With the addition of tokenization, transformers are able to model the probabilities of sequences drawn from the source near-optimally, achieving small cross-entropy loss. This is observed with a multitude of tokenizers used commonly in practice, such as BPE and LZW.
The paper analyzes a toy tokenizer that adds all length-k sequences into the dictionary, and shows that as the dictionary size grows, unigram models trained on the tokens get better at modeling the probabilities of sequences drawn from Markov sources. It then proves that tokenizers used in practice, such as LZW and a variant of BPE, also satisfy this property but require much smaller dictionaries to achieve any target cross-entropy loss.
The paper also discusses the importance of generalization, where tokenizers need to perform well on new sequences that were not in the training data.

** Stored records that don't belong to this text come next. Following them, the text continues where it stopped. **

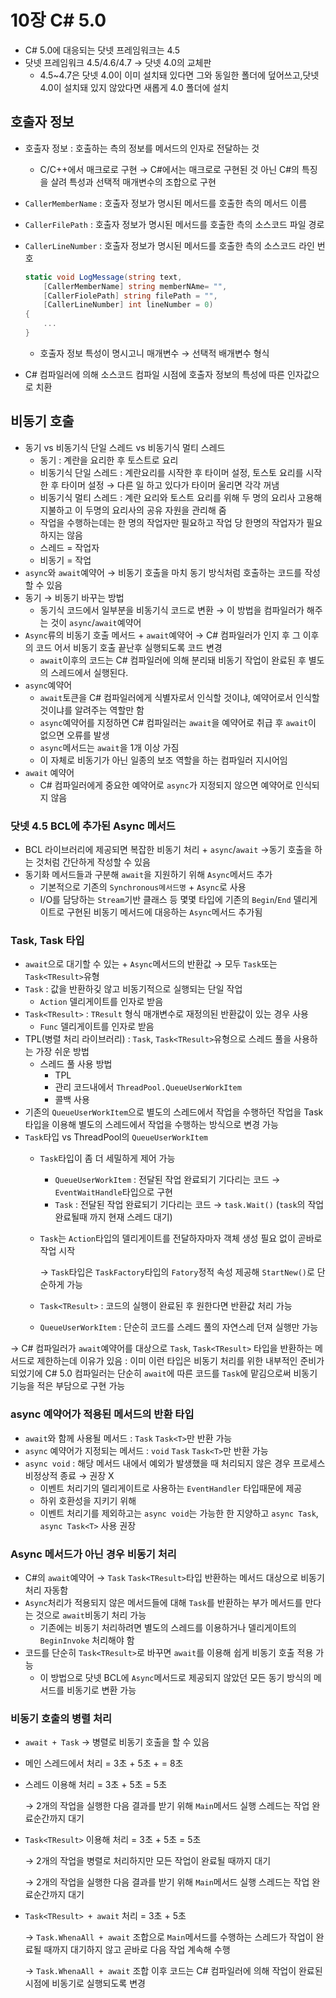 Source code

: # 10장 C# 5.0

- C# 5.0에 대응되는 닷넷 프레임워크는 4.5
- 닷넷 프레임워크 4.5/4.6/4.7 → 닷넷 4.0의 교체판
    - 4.5~4.7은 닷넷 4.0이 이미 설치돼 있다면 그와 동일한 폴더에 덮어쓰고,닷넷 4.0이 설치돼 있지 않았다면 새롭게 4.0 폴더에 설치

## 호출자 정보

- 호출자 정보 : 호출하는 측의 정보를 메서드의 인자로 전달하는 것
    - C/C++에서 매크로로 구현 → C#에서는 매크로로 구현된 것 아닌 C#의 특징을 살려 특성과 선택적 매개변수의 조합으로 구현
- `CallerMemberName` : 호출자 정보가 명시된 메서드를 호출한 측의 메서드 이름
- `CallerFilePath` : 호출자 정보가 명시된 메서드를 호출한 측의 소스코드 파일 경로
- `CallerLineNumber` : 호출자 정보가 명시된 메서드를 호출한 측의 소스코드 라인 번호
    
    ```csharp
    static void LogMessage(string text,
    	[CallerMemberName] string memberNAme= "",
    	[CallerFiolePath] string filePath = "",
    	[CallerLineNumber] int lineNumber = 0) 
    { 
    	...
    }
    ```
    
    - 호출자 정보 특성이 명시고니 매개변수 → 선택적 배개변수 형식
- C# 컴파일러에 의해 소스코드 컴파일 시점에 호출자 정보의 특성에 따른 인자값으로 치환

## 비동기 호출

- 동기 vs 비동기식 단일 스레드 vs 비동기식 멀티 스레드
    - 동기 : 계란을 요리한 후 토스트로 요리
    - 비동기식 단일 스레드 : 계란요리를 시작한 후 타이머 설정, 토스토 요리를 시작한 후 타이머 설정 → 다른 일 하고 있다가 타이머 울리면 각각 꺼냄
    - 비동기식 멀티 스레드 : 계란 요리와 토스트 요리를 위해 두 명의 요리사 고용해 지불하고 이 두명의 요리사의 공유 자원을 관리해 줌
    - 작업을 수행하는데는 한 명의 작업자만 필요하고 작업 당 한명의 작업자가 필요하지는 않음
    - 스레드 = 작업자
    - 비동기 = 작업
- `async`와 `await`예약어 → 비동기 호출을 마치 동기 방식처럼 호출하는 코드를 작성할 수 있음
- 동기 → 비동기 바꾸는 방법
    - 동기식 코드에서 일부분을 비동기식 코드로 변환 → 이 방법을 컴파일러가 해주는 것이 `async`/`await`예약어
- `Async`류의 비동기 호출 메서드 + `await`예약어 → C# 컴파일러가 인지 후 그 이후의 코드 어서 비동기 호출 끝난후 실행되도록 코드 변경
    - `await`이후의 코드는 C# 컴파일러에 의해 분리돼 비동기 작업이 완료된 후 별도의 스레드에서 실행된다.
- `async`예약어
    - `await`토큰을 C# 컴파일러에게 식별자로서 인식할 것이냐, 예약어로서 인식할 것이냐를 알려주는 역할만 함
    - `async`예약어를 지정하면 C# 컴파일러는 `await`을 예약어로 취급 후 `await`이 없으면 오류를 발생
    - `async`메서드는 `await`을 1개 이상 가짐
    - 이 자체로 비동기가 아닌 일종의 보조 역할을 하는 컴파일러 지시어임
- `await` 예약어
    - C# 컴파일러에게 중요한 예약어로 `async`가 지정되지 않으면 예약어로 인식되지 않음

### 닷넷 4.5 BCL에 추가된 Async 메서드

- BCL 라이브러리에 제공되면 복잡한 비동기 처리 + `async`/`await` →동기 호출을 하는 것처럼 간단하게 작성할 수 있음
- 동기화 메서드들과 구분해 `await`을 지원하기 위해 `Async`메서드 추가
    - 기본적으로 기존의 `Synchronous메서드명` + `Async`로 사용
    - I/O를 담당하는 `Stream`기반 클래스 등 몇몇 타입에 기존의 `Begin`/`End` 델리게이트로 구현된 비동기 메서드에 대응하는 `Async`메서드 추가됨

### Task, Task<TResult> 타입

- `await`으로 대기할 수 있는 + `Async`메서드의 반환값 →  모두 `Task`또는 `Task<TResult>`유형
- `Task` : 값을 반환하깆 않고 비동기적으로 실행되는 단일 작업
    - `Action` 델리게이트를 인자로 받음
- `Task<TResult>` : `TResult` 형식 매개변수로 재정의된 반환값이 있는 경우 사용
    - `Func` 델리게이트를 인자로 받음
- TPL(병렬 처리 라이브러리) : `Task`, `Task<TResult>`유형으로 스레드 풀을 사용하는 가장 쉬운 방법
    - 스레드 풀 사용 방법
        - TPL
        - 관리 코드내에서 `ThreadPool.QueueUserWorkItem`
        - 콜백 사용
- 기존의 `QueueUserWorkItem`으로 별도의 스레드에서 작업을 수행하던 작업을 Task 타입을 이용해 별도의 스레드에서 작업을 수행하는 방식으로 변경 가능
- `Task`타입 vs ThreadPool의 `QueueUserWorkItem`
    - `Task`타입이 좀 더 세밀하게 제어 가능
        - `QueueUserWorkItem` : 전달된 작업 완료되기 기다리는 코드 → `EventWaitHandle`타입으로 구현
        - `Task` : 전달된 작업 완료되기 기다리는 코드 → `task.Wait()` 
        (`task`의 작업 완료될때 까지 현재 스레드 대기)
    - `Task`는 `Action`타입의 델리게이트를 전달하자마자 객체 생성 필요 없이 곧바로 작업 시작
        
        → `Task`타입은 `TaskFactory`타입의 `Fatory`정적 속성 제공해 `StartNew()`로 단순하게 가능
        
    - `Task<TResult>` : 코드의 실행이 완료된 후 원한다면 반환값 처리 가능
    - `QueueUserWorkItem` : 단순히 코드를 스레드 풀의 자연스레 던져 실행만 가능

→ C# 컴파일러가 `await`예약어를 대상으로 `Task`, `Task<TResult>` 타입을 반환하는 메서드로 제한하는데 이유가 있음 : 이미 이런 타입은 비동기 처리를 위한 내부적인 준비가 되었기에 C# 5.0 컴파일러는 단순히 `await`에 따른 코드를 `Task`에 맡김으로써 비동기 기능을 적은 부담으로 구현 가능

### async 예약어가 적용된 메서드의 반환 타입

- `await`와 함께 사용될 메서드 : `Task` `Task<T>`만 반환 가능
- `async` 예약어가 지정되는 메서드 : `void` `Task` `Task<T>`만 반환 가능
- `async void` : 해당 메서드 내에서 예외가 발생했을 때 처리되지 않은 경우 프로세스 비정상적 종료 → 권장 X
    - 이벤트 처리기의 델리게이트로 사용하는 `EventHandler` 타입때문에 제공
    - 하위 호환성을 지키기 위해
    - 이벤트 처리기를 제외하고는 `async void`는 가능한 한 지양하고 `async Task`, `async Task<T>` 사용 권장

### Async 메서드가 아닌 경우 비동기 처리

- C#의 `await`예약어 → `Task` `Task<TResult>`타입 반환하는 메서드 대상으로 비동기 처리 자동함
- `Async`처리가 적용되지 않은 메서드들에 대해 `Task`를 반환하는 부가 메서드를 만다는 것으로 `await`비동기 처리 가능
    - 기존에는 비동기 처리하려면 별도의 스레드를 이용하거나 델리게이트의 `BeginInvoke` 처리해야 함
- 코드를 단순히 `Task<TResult>`로 바꾸면 `await`를 이용해 쉽게 비동기 호출 적용 가능
    - 이 방법으로 닷넷 BCL에 `Async`메서드로 제공되지 않았던 모든 동기 방식의 메서드를 비동기로 변환 가능

### 비동기 호출의 병렬 처리

- `await + Task` → 병렬로 비동기 호출을 할 수 있음
- 메인 스레드에서 처리 = 3초 + 5초 + = 8초
- 스레드 이용해 처리 = 3초 + 5초 = 5초
    
    → 2개의 작업을 실행한 다음 결과를 받기 위해 `Main`메서드 실행 스레드는 작업 완료순간까지 대기
    
- `Task<TResult>` 이용해 처리  = 3초 + 5초 = 5초
    
    → 2개의 작업을 병렬로 처리하지만 모든 작업이 완료될 때까지 대기
    
    → 2개의 작업을 실행한 다음 결과를 받기 위해 `Main`메서드 실행 스레드는 작업 완료순간까지 대기
    
- `Task<TResult> + await` 처리  = 3초 + 5초
    
    → `Task.WhenaAll + await` 조합으로 `Main`메서드를 수행하는 스레드가 작업이 완료될 때까지 대기하지 않고 곧바로 다음 작업 계속해 수행
    
    → `Task.WhenaAll + await` 조합 이후 코드는 C# 컴파일러에 의해 작업이 완료된 시점에 비동기로 실행되도록 변경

It shows that there exist tokenizers that generalize poorly, and that the choice of encoding algorithm can also affect generalization.
Stats
The cross-entropy loss of the best unigram model can be much higher than the optimal cross-entropy loss for kth-order Markov processes, with the gap scaling exponentially in 1/δ, where δ is the minimum transition probability.
The size of the dictionary required by the toy tokenizer to achieve a target cross-entropy loss scales exponentially in 1/δ.
Quotes
"There are very simple kth-order Markov processes such that in the absence of any tokenization, transformers trained on data drawn this source are empirically observed to predict characters according to the stationary distribution of the source under a wide variety of hyperparameter choices."
"When trained with tokenization, transformers are empirically observed to break through this barrier and are able to capture the probability of sequences under the Markov distribution near-optimally."